++++ Study material ++++

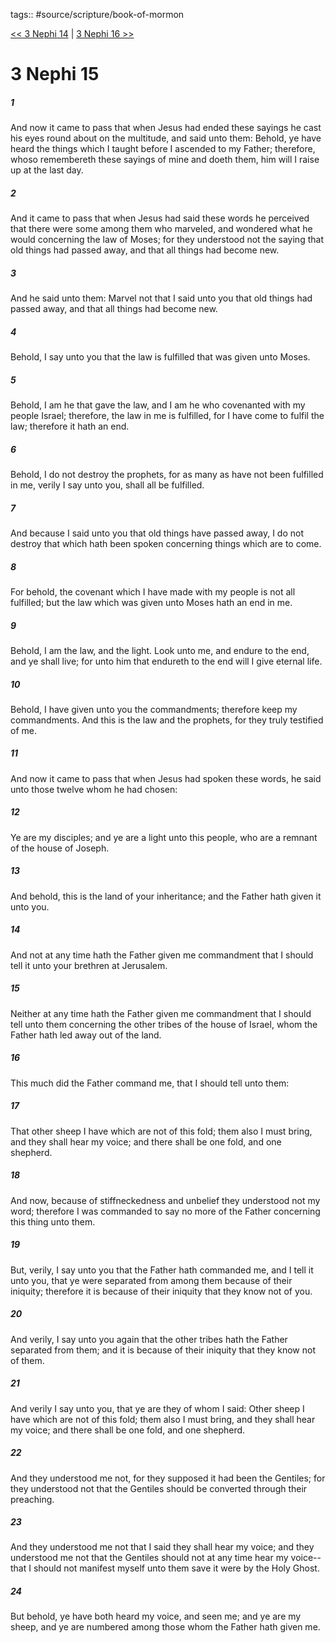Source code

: tags:: #source/scripture/book-of-mormon

[<< 3 Nephi 14](/Book_of_Mormon/11_3_Nephi/3_Nephi_14.md) | [3 Nephi 16 >>](/Book_of_Mormon/11_3_Nephi/3_Nephi_16.md)

# 3 Nephi 15

##### 1

And now it came to pass that when Jesus had ended these sayings he cast his eyes round about on the multitude, and said unto them: Behold, ye have heard the things which I taught before I ascended to my Father; therefore, whoso remembereth these sayings of mine and doeth them, him will I raise up at the last day.

##### 2

And it came to pass that when Jesus had said these words he perceived that there were some among them who marveled, and wondered what he would concerning the law of Moses; for they understood not the saying that old things had passed away, and that all things had become new.

##### 3

And he said unto them: Marvel not that I said unto you that old things had passed away, and that all things had become new.

##### 4

Behold, I say unto you that the law is fulfilled that was given unto Moses.

##### 5

Behold, I am he that gave the law, and I am he who covenanted with my people Israel; therefore, the law in me is fulfilled, for I have come to fulfil the law; therefore it hath an end.

##### 6

Behold, I do not destroy the prophets, for as many as have not been fulfilled in me, verily I say unto you, shall all be fulfilled.

##### 7

And because I said unto you that old things have passed away, I do not destroy that which hath been spoken concerning things which are to come.

##### 8

For behold, the covenant which I have made with my people is not all fulfilled; but the law which was given unto Moses hath an end in me.

##### 9

Behold, I am the law, and the light. Look unto me, and endure to the end, and ye shall live; for unto him that endureth to the end will I give eternal life.

##### 10

Behold, I have given unto you the commandments; therefore keep my commandments. And this is the law and the prophets, for they truly testified of me.

##### 11

And now it came to pass that when Jesus had spoken these words, he said unto those twelve whom he had chosen:

##### 12

Ye are my disciples; and ye are a light unto this people, who are a remnant of the house of Joseph.

##### 13

And behold, this is the land of your inheritance; and the Father hath given it unto you.

##### 14

And not at any time hath the Father given me commandment that I should tell it unto your brethren at Jerusalem.

##### 15

Neither at any time hath the Father given me commandment that I should tell unto them concerning the other tribes of the house of Israel, whom the Father hath led away out of the land.

##### 16

This much did the Father command me, that I should tell unto them:

##### 17

That other sheep I have which are not of this fold; them also I must bring, and they shall hear my voice; and there shall be one fold, and one shepherd.

##### 18

And now, because of stiffneckedness and unbelief they understood not my word; therefore I was commanded to say no more of the Father concerning this thing unto them.

##### 19

But, verily, I say unto you that the Father hath commanded me, and I tell it unto you, that ye were separated from among them because of their iniquity; therefore it is because of their iniquity that they know not of you.

##### 20

And verily, I say unto you again that the other tribes hath the Father separated from them; and it is because of their iniquity that they know not of them.

##### 21

And verily I say unto you, that ye are they of whom I said: Other sheep I have which are not of this fold; them also I must bring, and they shall hear my voice; and there shall be one fold, and one shepherd.

##### 22

And they understood me not, for they supposed it had been the Gentiles; for they understood not that the Gentiles should be converted through their preaching.

##### 23

And they understood me not that I said they shall hear my voice; and they understood me not that the Gentiles should not at any time hear my voice--that I should not manifest myself unto them save it were by the Holy Ghost.

##### 24

But behold, ye have both heard my voice, and seen me; and ye are my sheep, and ye are numbered among those whom the Father hath given me.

++++

→ **Your task**: Go through the entries and count the lines where the word "light" appears; give only the count.

→ **Exercise solution**: 2